Red Cross Blood Drive
Mount Zion Sisterhood’s blood drives occur in early April and early November on Wednesdays. Donation times are between 2:30 and 7:30 p.m. Our blood drives are recognized for our warm and welcoming approach. Appreciation to donors is expressed through the volunteer efforts of congregants while working the blood drive and the wonderful matzah ball soup, veggies, fruits, and desserts. Donors can also self-register at www.redcrossblood.org and enter sponsor code is 4008. Our goal is 55 units per drive; double red cell donations count as two units. All are welcome to donate and/or volunteer. For more details or to volunteer, Contact Terri Stander, the chair of this event, by email or at 651-293-1776.
Project Home Family Shelter
Our Two Connected Homeless Shelters
The Tzedek Committee at Mount Zion organizes volunteers to assist at two homeless shelters for families in Saint Paul. The volunteer opportunities at each shelter are different.
Project Home provides temporary overnight shelter to families while they are waiting for permanent housing or space in the Ramsey County Family Service Center. The shelter is housed in two churches or synagogues each month on a rotating basis with each site able to accommodate 18 people. Mount Zion is a Project Home site during the month of June, and in December we provide some volunteers to Gloria Dei when the shelter is located there. Families arrive at each site around 5:30 p.m., stay overnight and leave about 7 a.m. the following morning. Volunteers serve snacks, visit with the families, coordinate activities, distribute clothing and personal items as needed, stay overnight and prepare a light breakfast. These families have a place to sleep at night, but where do they go during the day? If you would like to learn more, contact Sharon DeMark.
When families leave the congregational shelter sites in the morning, they are taken to The Family Place. This is a daytime shelter – a place that tries to provide a safe and somewhat stable environment for families experiencing the crisis of homelessness. The center brings together trained staff, members of faith communities and Ramsey County services to help meet basic needs including counseling and assistance with job and housing searches, transitional needs, child nurture and educational support. Families eat lunch and dinner here and only stay overnight when the Project Home sites are full and there is nowhere else to go. Saturday and Sunday evening meals at The Family Place are always provided by volunteers who plan the menu, purchase, prepare and serve the food, join the families in eating the meal “family style” and then clean up. Volunteers from Mount Zion participate in this several Sundays a year, usually sharing the cost of the meal among the group serving on that particular day. Children aged 13 and up can help in the kitchen and younger children can set tables and put out food and beverages. Volunteers usually begin preparing the meal about 3 p.m. and generally finish cleaning up by 6 p.m. If you’d like to help cook and serve a Sunday dinner at the Family Place, contact Karen Gjerstad at 612-724-7258. If you’d like to volunteer with your friends, five or six adults can form their own group and be given their own date to cook and serve.

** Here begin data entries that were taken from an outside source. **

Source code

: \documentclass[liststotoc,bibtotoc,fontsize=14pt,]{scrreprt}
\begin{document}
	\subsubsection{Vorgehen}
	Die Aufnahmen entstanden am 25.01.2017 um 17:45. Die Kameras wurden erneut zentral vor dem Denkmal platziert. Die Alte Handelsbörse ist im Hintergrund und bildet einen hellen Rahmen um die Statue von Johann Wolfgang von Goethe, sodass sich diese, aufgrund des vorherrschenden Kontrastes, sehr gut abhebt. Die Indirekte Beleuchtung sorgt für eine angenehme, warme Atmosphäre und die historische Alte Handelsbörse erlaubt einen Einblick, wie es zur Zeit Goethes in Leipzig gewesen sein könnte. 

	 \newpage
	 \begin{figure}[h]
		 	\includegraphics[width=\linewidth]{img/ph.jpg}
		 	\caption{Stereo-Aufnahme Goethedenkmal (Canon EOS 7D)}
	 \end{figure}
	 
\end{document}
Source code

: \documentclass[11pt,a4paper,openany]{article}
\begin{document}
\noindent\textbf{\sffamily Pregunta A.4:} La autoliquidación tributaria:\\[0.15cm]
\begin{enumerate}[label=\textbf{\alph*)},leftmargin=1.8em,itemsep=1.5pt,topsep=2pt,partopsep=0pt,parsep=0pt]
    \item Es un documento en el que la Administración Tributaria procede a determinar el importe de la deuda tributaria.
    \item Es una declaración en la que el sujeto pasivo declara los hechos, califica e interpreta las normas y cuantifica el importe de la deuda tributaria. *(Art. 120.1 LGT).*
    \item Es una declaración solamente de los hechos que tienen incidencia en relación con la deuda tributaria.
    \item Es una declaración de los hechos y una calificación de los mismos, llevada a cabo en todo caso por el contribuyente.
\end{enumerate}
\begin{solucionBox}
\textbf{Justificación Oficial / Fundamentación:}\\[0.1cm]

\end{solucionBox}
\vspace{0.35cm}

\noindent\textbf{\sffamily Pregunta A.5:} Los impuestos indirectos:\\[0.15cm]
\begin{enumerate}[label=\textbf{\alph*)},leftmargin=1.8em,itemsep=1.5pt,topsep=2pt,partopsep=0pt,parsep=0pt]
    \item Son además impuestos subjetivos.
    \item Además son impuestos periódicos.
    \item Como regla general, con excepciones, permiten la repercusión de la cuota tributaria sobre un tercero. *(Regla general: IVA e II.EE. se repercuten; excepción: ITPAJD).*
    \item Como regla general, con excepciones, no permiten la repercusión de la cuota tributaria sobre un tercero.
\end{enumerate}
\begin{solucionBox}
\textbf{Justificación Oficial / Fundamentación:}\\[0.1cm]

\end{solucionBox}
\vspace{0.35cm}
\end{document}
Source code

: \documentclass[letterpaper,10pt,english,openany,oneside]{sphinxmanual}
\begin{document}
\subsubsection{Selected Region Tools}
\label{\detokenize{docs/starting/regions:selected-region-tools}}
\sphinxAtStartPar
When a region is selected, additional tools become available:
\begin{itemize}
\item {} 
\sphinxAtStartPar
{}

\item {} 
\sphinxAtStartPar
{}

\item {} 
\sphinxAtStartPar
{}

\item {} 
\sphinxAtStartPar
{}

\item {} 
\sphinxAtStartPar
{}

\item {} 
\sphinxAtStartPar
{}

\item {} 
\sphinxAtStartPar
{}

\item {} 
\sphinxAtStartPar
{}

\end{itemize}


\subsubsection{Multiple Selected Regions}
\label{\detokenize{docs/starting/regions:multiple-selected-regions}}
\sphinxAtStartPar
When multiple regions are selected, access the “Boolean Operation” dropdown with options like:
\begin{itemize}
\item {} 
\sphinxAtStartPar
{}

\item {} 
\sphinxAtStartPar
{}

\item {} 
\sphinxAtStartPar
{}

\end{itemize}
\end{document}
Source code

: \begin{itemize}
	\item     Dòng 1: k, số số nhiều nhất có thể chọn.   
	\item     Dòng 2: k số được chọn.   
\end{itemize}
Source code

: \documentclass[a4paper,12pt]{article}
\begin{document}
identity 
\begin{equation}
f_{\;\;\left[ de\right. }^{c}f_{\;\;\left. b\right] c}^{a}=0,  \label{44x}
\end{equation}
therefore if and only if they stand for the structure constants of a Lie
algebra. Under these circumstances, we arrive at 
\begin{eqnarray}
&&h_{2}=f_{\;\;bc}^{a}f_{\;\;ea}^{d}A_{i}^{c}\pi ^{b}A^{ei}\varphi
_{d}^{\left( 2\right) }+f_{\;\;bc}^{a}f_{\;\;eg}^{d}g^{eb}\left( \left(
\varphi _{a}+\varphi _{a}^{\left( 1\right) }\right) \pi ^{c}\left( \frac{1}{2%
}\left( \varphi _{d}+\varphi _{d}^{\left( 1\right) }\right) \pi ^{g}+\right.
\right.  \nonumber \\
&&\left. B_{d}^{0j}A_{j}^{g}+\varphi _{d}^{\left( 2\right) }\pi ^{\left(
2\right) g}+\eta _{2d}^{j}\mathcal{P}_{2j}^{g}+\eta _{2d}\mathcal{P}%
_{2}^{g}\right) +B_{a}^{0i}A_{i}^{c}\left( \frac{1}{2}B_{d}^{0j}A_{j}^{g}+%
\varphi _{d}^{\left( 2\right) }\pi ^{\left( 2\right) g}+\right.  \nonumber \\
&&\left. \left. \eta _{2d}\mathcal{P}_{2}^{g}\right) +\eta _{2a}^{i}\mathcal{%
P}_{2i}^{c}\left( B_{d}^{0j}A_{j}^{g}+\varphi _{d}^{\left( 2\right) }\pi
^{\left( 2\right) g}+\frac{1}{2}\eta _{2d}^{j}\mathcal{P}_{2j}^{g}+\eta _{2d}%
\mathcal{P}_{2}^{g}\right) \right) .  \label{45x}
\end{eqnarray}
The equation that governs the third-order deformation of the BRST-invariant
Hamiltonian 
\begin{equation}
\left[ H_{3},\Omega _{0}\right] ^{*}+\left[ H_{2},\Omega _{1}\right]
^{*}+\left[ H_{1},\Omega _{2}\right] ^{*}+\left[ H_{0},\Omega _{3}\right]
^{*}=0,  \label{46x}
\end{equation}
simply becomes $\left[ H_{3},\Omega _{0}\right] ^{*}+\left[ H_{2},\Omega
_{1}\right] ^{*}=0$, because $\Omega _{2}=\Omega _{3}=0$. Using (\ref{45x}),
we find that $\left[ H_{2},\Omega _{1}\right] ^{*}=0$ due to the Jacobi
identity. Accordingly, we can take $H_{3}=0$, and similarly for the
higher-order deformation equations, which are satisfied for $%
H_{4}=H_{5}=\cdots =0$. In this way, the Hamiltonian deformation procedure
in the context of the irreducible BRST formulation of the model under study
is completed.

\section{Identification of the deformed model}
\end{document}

A volunteer who helps at all shelters says:
Every time I leave a shelter, I am profoundly grateful for everything that I have. I cannot imagine how difficult it must be for homeless families to have to shuttle from place to place, only able to bring whatever they can carry. Think about how your day would go if you had to start by having everyone in your family up, suitcase packed, and ready to leave at 7 a.m. every morning after a restless night sleeping on a cot. Volunteering at any of the shelters provides a dose of reality, and the reminder that whatever you have, it is more than most people on this planet ever have.